The salty scent of the sea mingling with the sweet perfume of beach roses wafted into my car as I followed Route 9 past Kennebunkport, Maine — which was just named one of the best beach towns in New England in the July/August issue of Yankee— to the small fishing village of Cape Porpoise. I was in search of a hearty Maine breakfast — the kind that would fuel me through a morning of exploring one of York County’s most scenic coastal towns — which I hoped to find at the Wayfarer Restaurant.

The Wayfarer Restaurant

Pancakes and homemade corned beef hash are breakfast specialties of the Wayfarer Restaurant

Bonnie Thomas, our Crafty Yankee blogger, met me there, and we settled in to sample two of the Wayfarer’s breakfast specialties: The Raft – poached eggs perched atop a heaping pile of homemade corned beef hash with a side of toast for me, and a blueberry pancake so “ginormous” that it pushed right up to the rim of the plate for Bonnie. Neither of us was able to finish the generous portions of mouthwatering food the Wayfarer served up, and we certainly didn’t leave hungry.

After Bonnie and I parted ways, I meandered along the streets that ring the harbor. The sky was cast in gray and ribbons of fog were wafting in with the ocean breeze. Boats lay stranded on flats of mud, awaiting the return of the tide when they would again bob lazily on the waves, adding to the feeling of having stepped into a watercolor painting.

Cape Porpoise

Cape Porpoise is a charming fishing village.

There’s no better time to visit the beach than low tide, so I traveled up Route 9 to Goose Rocks Beach. At the head of the beach path, I came upon an artist at his easel and asked if it looked like a promising day to be there. He assured me that it would be as long as I “stayed in the moment” and didn’t worry about whether or not it would rain. Good advice indeed.

Despite the spotty weather forecast, the beach was buzzing with activity: mothers were making castles in the sand with their children; teenagers tossed balls and flicked Frisbees between them; clusters of folks ambled along the water’s edge; and a crew that was busily preparing for a wedding was setting up a gazebo and freeing the seaweed from the sand with rakes. The morning melted away as I immersed myself in the pleasure of being at the shore.
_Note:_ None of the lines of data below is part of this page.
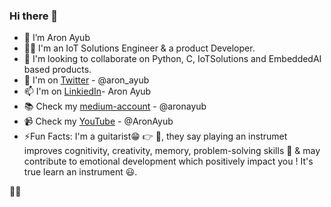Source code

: ### Hi there 👋

- 🔭 I’m Aron Ayub
- 🧑‍💻 I'm an IoT Solutions Engineer & a product Developer.
- 👯 I'm looking to collaborate on Python, C, IoTSolutions and EmbeddedAI based products.
- 🤔 I'm on [Twitter](https://twitter.com/aron_ayub) - @aron_ayub
- 📫 I'm on [LinkiedIn](https://www.linkedin.com/in/aron-ayub/)- Aron Ayub
- 📚 Check my [medium-account](https://medium.com/@aronayub) - @aronayub
- 📹 Check my [YouTube](https://www.youtube.com/@AronAyub/videos) - @AronAyub
- ⚡Fun Facts: I'm a guitarist😁 👉 🎸, they say playing an instrumet improves cognitivity, creativity, memory, problem-solving skills 🤔 & may contribute to emotional development which positively impact you ! It's true learn an instrument 😃.  






:technologist:

<!--
**AronAyub/AronAyub** is a ✨ _special_ ✨ repository because its `README.md` (this file) appears on your GitHub profile.

Here are some ideas to get you started:

- 🔭 I’m currently working on ...
- 🌱 I’m currently learning ...
- 👯 I’m looking to collaborate on ...
- 🤔 I’m looking for help with ...
- 💬 Ask me about ...
- 📫 How to reach me: ...
- 😄 Pronouns: ...
- ⚡ Fun fact: ...
--> 
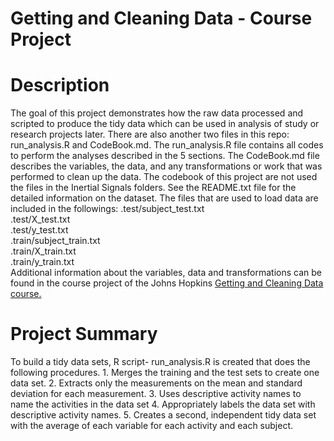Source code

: # Getting and Cleaning Data - Course Project

# Description

The goal of this project demonstrates how the raw data processed and scripted to produce the tidy data which can be used in analysis of  study or research projects later. There are also another two files in this repo: run_analysis.R and CodeBook.md. The run_analysis.R file contains all codes to perform the analyses described in the 5 sections. The CodeBook.md file describes the variables, the data, and any transformations or work that was performed to clean up the data. The codebook of this project are not used the files in the Inertial Signals folders. See the README.txt file for the detailed information on the dataset. The files that are used to load data are included in the followings:
.test/subject_test.txt  
.test/X_test.txt  
.test/y_test.txt  
.train/subject_train.txt  
.train/X_train.txt  
.train/y_train.txt  
Additional information about the variables, data and transformations can be found in the course project of the Johns Hopkins [Getting and Cleaning Data course.](https://www.coursera.org/course/getdata)

# Project Summary

To build a tidy data sets, R script- run_analysis.R is created that does the following procedures. 1. Merges the training and the test sets to create one data set. 2. Extracts only the measurements on the mean and standard deviation for each measurement. 3. Uses descriptive activity names to name the activities in the data set 4. Appropriately labels the data set with descriptive activity names. 5. Creates a second, independent tidy data set with the average of each variable for each activity and each subject.

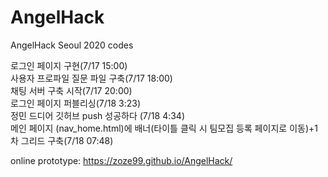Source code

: # AngelHack
AngelHack Seoul 2020 codes<br>

로그인 페이지 구현(7/17 15:00)<br>
사용자 프로파일 질문 파일 구축(7/17 18:00)<br>
채팅 서버 구축 시작(7/17 20:00)<br>
로그인 페이지 퍼블리싱(7/18 3:23)<br>
정민 드디어 깃허브 push 성공하다 (7/18 4:34)<br>
메인 페이지 (nav_home.html)에 배너(타이틀 클릭 시 팀모집 등록 페이지로 이동)+1차 그리드 구축(7/18 07:48)<br>

online prototype:
https://zoze99.github.io/AngelHack/

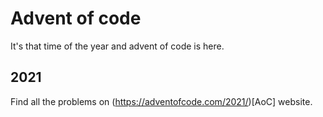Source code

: # Advent of code

It's that time of the year and advent of code is here.

## 2021
Find all the problems on (https://adventofcode.com/2021/)[AoC] website.
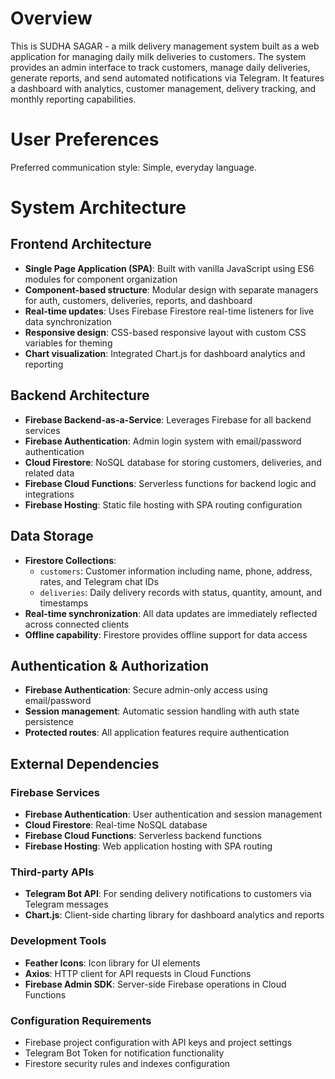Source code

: # Overview

This is SUDHA SAGAR - a milk delivery management system built as a web application for managing daily milk deliveries to customers. The system provides an admin interface to track customers, manage daily deliveries, generate reports, and send automated notifications via Telegram. It features a dashboard with analytics, customer management, delivery tracking, and monthly reporting capabilities.

# User Preferences

Preferred communication style: Simple, everyday language.

# System Architecture

## Frontend Architecture
- **Single Page Application (SPA)**: Built with vanilla JavaScript using ES6 modules for component organization
- **Component-based structure**: Modular design with separate managers for auth, customers, deliveries, reports, and dashboard
- **Real-time updates**: Uses Firebase Firestore real-time listeners for live data synchronization
- **Responsive design**: CSS-based responsive layout with custom CSS variables for theming
- **Chart visualization**: Integrated Chart.js for dashboard analytics and reporting

## Backend Architecture
- **Firebase Backend-as-a-Service**: Leverages Firebase for all backend services
- **Firebase Authentication**: Admin login system with email/password authentication
- **Cloud Firestore**: NoSQL database for storing customers, deliveries, and related data
- **Firebase Cloud Functions**: Serverless functions for backend logic and integrations
- **Firebase Hosting**: Static file hosting with SPA routing configuration

## Data Storage
- **Firestore Collections**: 
  - `customers`: Customer information including name, phone, address, rates, and Telegram chat IDs
  - `deliveries`: Daily delivery records with status, quantity, amount, and timestamps
- **Real-time synchronization**: All data updates are immediately reflected across connected clients
- **Offline capability**: Firestore provides offline support for data access

## Authentication & Authorization
- **Firebase Authentication**: Secure admin-only access using email/password
- **Session management**: Automatic session handling with auth state persistence
- **Protected routes**: All application features require authentication

## External Dependencies

### Firebase Services
- **Firebase Authentication**: User authentication and session management
- **Cloud Firestore**: Real-time NoSQL database
- **Firebase Cloud Functions**: Serverless backend functions
- **Firebase Hosting**: Web application hosting with SPA routing

### Third-party APIs
- **Telegram Bot API**: For sending delivery notifications to customers via Telegram messages
- **Chart.js**: Client-side charting library for dashboard analytics and reports

### Development Tools
- **Feather Icons**: Icon library for UI elements
- **Axios**: HTTP client for API requests in Cloud Functions
- **Firebase Admin SDK**: Server-side Firebase operations in Cloud Functions

### Configuration Requirements
- Firebase project configuration with API keys and project settings
- Telegram Bot Token for notification functionality
- Firestore security rules and indexes configuration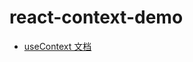 # react-context-demo
- [useContext 文档](https://react.docschina.org/docs/hooks-reference.html#usereducer)

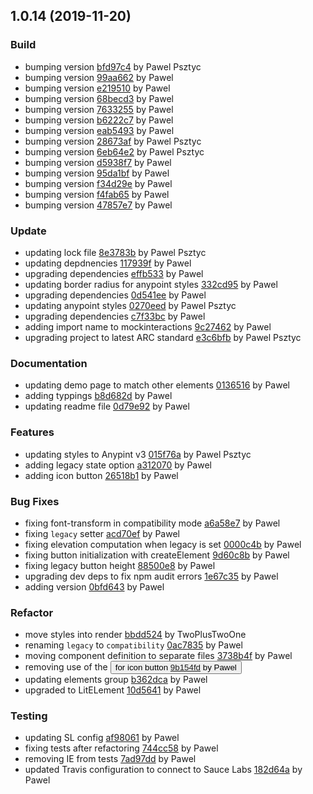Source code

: <a name="1.0.14"></a>
## 1.0.14 (2019-11-20)

### Build

* bumping version [bfd97c4](https://github.com/anypoint-web-components/anypoint-button/commit/bfd97c45e9528925f9b8aa97a47457d5de9a5bd8) by Pawel Psztyc
* bumping version [99aa662](https://github.com/anypoint-web-components/anypoint-button/commit/99aa6624300d1fc281af5d84778707b0e4b28655) by Pawel
* bumping version [e219510](https://github.com/anypoint-web-components/anypoint-button/commit/e21951041ece1d7b1560957643d8ab119a799d65) by Pawel
* bumping version [68becd3](https://github.com/anypoint-web-components/anypoint-button/commit/68becd3f8dd414150ce437455d16c30707a9b429) by Pawel
* bumping version [7633255](https://github.com/anypoint-web-components/anypoint-button/commit/7633255338e0d545622d815e728d3822bc66d1b7) by Pawel
* bumping version [b6222c7](https://github.com/anypoint-web-components/anypoint-button/commit/b6222c7126793ffe7b77c6df8b67f9e60d8e9862) by Pawel
* bumping version [eab5493](https://github.com/anypoint-web-components/anypoint-button/commit/eab5493022e44fee6eb9a9f8348245ae16527ba4) by Pawel
* bumping version [28673af](https://github.com/anypoint-web-components/anypoint-button/commit/28673af135dbf139033164e0ade974256d44c8d3) by Pawel Psztyc
* bumping version [6eb64e2](https://github.com/anypoint-web-components/anypoint-button/commit/6eb64e252b12ea21cfa1fa48363b1f040088c9f6) by Pawel Psztyc
* bumping version [d5938f7](https://github.com/anypoint-web-components/anypoint-button/commit/d5938f734a8eac150fc20d52e8dfe46c5ca044ec) by Pawel
* bumping version [95da1bf](https://github.com/anypoint-web-components/anypoint-button/commit/95da1bfeecdf135ddcae8426c906edd5360bb766) by Pawel
* bumping version [f34d29e](https://github.com/anypoint-web-components/anypoint-button/commit/f34d29eba6a6e41f028c05455f95430a57e3c9fe) by Pawel
* bumping version [f4fab65](https://github.com/anypoint-web-components/anypoint-button/commit/f4fab65193112d8d6102e0817d8cc06d01677ac5) by Pawel
* bumping version [47857e7](https://github.com/anypoint-web-components/anypoint-button/commit/47857e77cc3348ce56acb87675093de4a7cce357) by Pawel


### Update

* updating lock file [8e3783b](https://github.com/anypoint-web-components/anypoint-button/commit/8e3783b1f730aea6436a4924a1934836c5279239) by Pawel Psztyc
* updating depdnencies [117939f](https://github.com/anypoint-web-components/anypoint-button/commit/117939f7c2bd5c9f8178154aa104dd86bc16e65a) by Pawel
* upgrading dependencies [effb533](https://github.com/anypoint-web-components/anypoint-button/commit/effb5334f8d9f1e72b336dd7fcc2d984e35151c0) by Pawel
* updating border radius for anypoint styles [332cd95](https://github.com/anypoint-web-components/anypoint-button/commit/332cd95bce23db96a5db67aa64412072895db57c) by Pawel
* upgrading dependencies [0d541ee](https://github.com/anypoint-web-components/anypoint-button/commit/0d541ee18e9d3fe761e64dbdef700da673058b3e) by Pawel
* updating anypoint styles [0270eed](https://github.com/anypoint-web-components/anypoint-button/commit/0270eed42ee82768dac386f08587b5efe3ed3572) by Pawel Psztyc
* upgrading dependencies [c7f33bc](https://github.com/anypoint-web-components/anypoint-button/commit/c7f33bcf0ab973c17971a854a90114a4065fc01f) by Pawel
* adding import name to mockinteractions [9c27462](https://github.com/anypoint-web-components/anypoint-button/commit/9c2746233ec3977392434a4a0201cdfc372c0679) by Pawel
* upgrading project to latest ARC standard [e3c6bfb](https://github.com/anypoint-web-components/anypoint-button/commit/e3c6bfb127800efdcbf379923340e89360784f46) by Pawel Psztyc


### Documentation

* updating demo page to match other elements [0136516](https://github.com/anypoint-web-components/anypoint-button/commit/013651627c602d023852cc2b195b38037cf838d9) by Pawel
* adding typpings [b8d682d](https://github.com/anypoint-web-components/anypoint-button/commit/b8d682d34c94dbc32deb1f5b6fa11824d9ced6b3) by Pawel
* updating readme file [0d79e92](https://github.com/anypoint-web-components/anypoint-button/commit/0d79e926e19c657ac3bf694dd6ac178529eae2cb) by Pawel


### Features

* updating styles to Anypint v3 [015f76a](https://github.com/anypoint-web-components/anypoint-button/commit/015f76adacd34173922461a3f0257bc9892ab259) by Pawel Psztyc
* adding legacy state option [a312070](https://github.com/anypoint-web-components/anypoint-button/commit/a3120703b82f134edd38a3d99b9a088fb70f5a1c) by Pawel
* adding icon button [26518b1](https://github.com/anypoint-web-components/anypoint-button/commit/26518b11c4bcd0b3ab18421e21c3becc1332117d) by Pawel


### Bug Fixes

* fixing font-transform in compatibility mode [a6a58e7](https://github.com/anypoint-web-components/anypoint-button/commit/a6a58e74710826d4b3b8dcab877a84b19312b718) by Pawel
* fixing `legacy` setter [acd70ef](https://github.com/anypoint-web-components/anypoint-button/commit/acd70ef15ede1a18c4e552d1220389820ea6881e) by Pawel
* fixing elevation computation when legacy is set [0000c4b](https://github.com/anypoint-web-components/anypoint-button/commit/0000c4b8211bcf8601f6be6bfa7683920c78f457) by Pawel
* fixing button initialization with createElement [9d60c8b](https://github.com/anypoint-web-components/anypoint-button/commit/9d60c8bda5d0e35848bd4c723409202e6810e837) by Pawel
* fixing legacy button height [88500e8](https://github.com/anypoint-web-components/anypoint-button/commit/88500e87f6ac797e00b24c1cf72a56cd7804f23b) by Pawel
* upgrading dev deps to fix npm audit errors [1e67c35](https://github.com/anypoint-web-components/anypoint-button/commit/1e67c35879c131feb20906a4dda13c396829fd16) by Pawel
* adding version [0bfd643](https://github.com/anypoint-web-components/anypoint-button/commit/0bfd643a135c40797d5bd1b54b156adc2db96f31) by Pawel


### Refactor

* move styles into render [bbdd524](https://github.com/anypoint-web-components/anypoint-button/commit/bbdd524985ab8d3dadeef92d331eda6b664e2879) by TwoPlusTwoOne
* renaming `legacy` to `compatibility` [0ac7835](https://github.com/anypoint-web-components/anypoint-button/commit/0ac783582be6b0aed5f0db64106a49bb66012cf9) by Pawel
* moving component definition to separate files [3738b4f](https://github.com/anypoint-web-components/anypoint-button/commit/3738b4f0572c4c23b7bdf765ce18fe1be860a6f0) by Pawel
* removing use of the <button> for icon button [9b154fd](https://github.com/anypoint-web-components/anypoint-button/commit/9b154fd199a528791acf2e2b5041e18eb4345f09) by Pawel
* updating elements group [b362dca](https://github.com/anypoint-web-components/anypoint-button/commit/b362dca3f5612f04c2a4bef206b04e268fd117f6) by Pawel
* upgraded to LitELement [10d5641](https://github.com/anypoint-web-components/anypoint-button/commit/10d5641999377775ebb8b9afb140fc6ce78856aa) by Pawel


### Testing

* updating SL config [af98061](https://github.com/anypoint-web-components/anypoint-button/commit/af98061479a6091cbf3f75221abe53779bda619c) by Pawel
* fixing tests after refactoring [744cc58](https://github.com/anypoint-web-components/anypoint-button/commit/744cc58d989f58b871ffc77d9014f0856eca2362) by Pawel
* removing IE from tests [7ad97dd](https://github.com/anypoint-web-components/anypoint-button/commit/7ad97dde7c27af1843016c3d81e72ab77d76cf22) by Pawel
* updated Travis configuration to connect to Sauce Labs [182d64a](https://github.com/anypoint-web-components/anypoint-button/commit/182d64a27249b45acae6bbdf5eb371c7cc5861aa) by Pawel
Rain or shine, there’s plenty to do at Goose Rocks Beach

With my stomach starting to rumble, I headed back down Route 9 to grab a late lunch. I’d intended to stop at Nunan’s Lobster Hut, but they don’t open until 5:00 PM, so I pushed on to the Port. Parking gets tight there during the summer season, but I lucked into a space at the honor system parking lot in the heart of Kennebunkport. After tucking the parking fee into the little red box that acts as toll taker, I made my way to Gran’s Chowder House for a bowl of haddock chowder. Delicious.

Nunan’s Lobster Hut isn’t open for lunch, but there are plenty of food options in Kennebunkport. Gran’s makes excellent chowder.

The afternoon was waning, so I took a stroll through Dock Square. The town boundaries between Kennebunk and Kennebunkport begin to blur at the river, and when you cross the bridge, you’re actually entering Kennebunk’s Lower Village. Should you hop aboard a whale watch or scenic lobster boat tour there, you just might hear the locals referring to this area as T’aint town, which “t’aint Kennebunk and t’aint Kennebunkport.”

Kennebunkport Bridge

Bridge to Dock Square

Boutiques and gift shops are plentiful (and quite diverse) on both sides of the river, and I couldn’t resist poking around in a few of them. My first stop was at Saxony Imports, the ultimate souvenir shop that’s stuffed from floor to ceiling with New England novelty items like lobster-claw salt and pepper shakers, picks, ashtrays and bells. Just around the corner on Port Walk is Stem to Stern, a small shop specializing in home goods whose soothing hues of blues and greens may turn your thoughts to summer homes at the sea. A few purchases later, I looped over to Ocean Avenue and popped into The Good Earth – a fixture in Kennebunkport since 1974. All of the pottery displayed there is made locally by the shop owners and is lead-free and dishwasher and microwave safe. If you fall in love with their work, be sure to leave some room in your car because they don’t ship.

Kennebunkport Shopping

Find souvenirs at Saxony Imports, beach decor at Stem to Stern and pottery at The Good Earth

Before I knew it, it was time to meet my niece and mother for dinner at Bandaloop. This restaurant has everything you could hope for: locally sourced ingredients, a chef who puts his heart and soul into every dish, and a boisterous atmosphere where friends and families meet, the strains of their laughter drifting into the adjoining rooms. The scallops and haddock were fresh and flavorful, and the pasta is a decadent take on macaroni and cheese. Bottom line: the food’s great and it’s a fun place to be.

Bandaloop

Bandaloop uses fresh, locally-sourced ingredients.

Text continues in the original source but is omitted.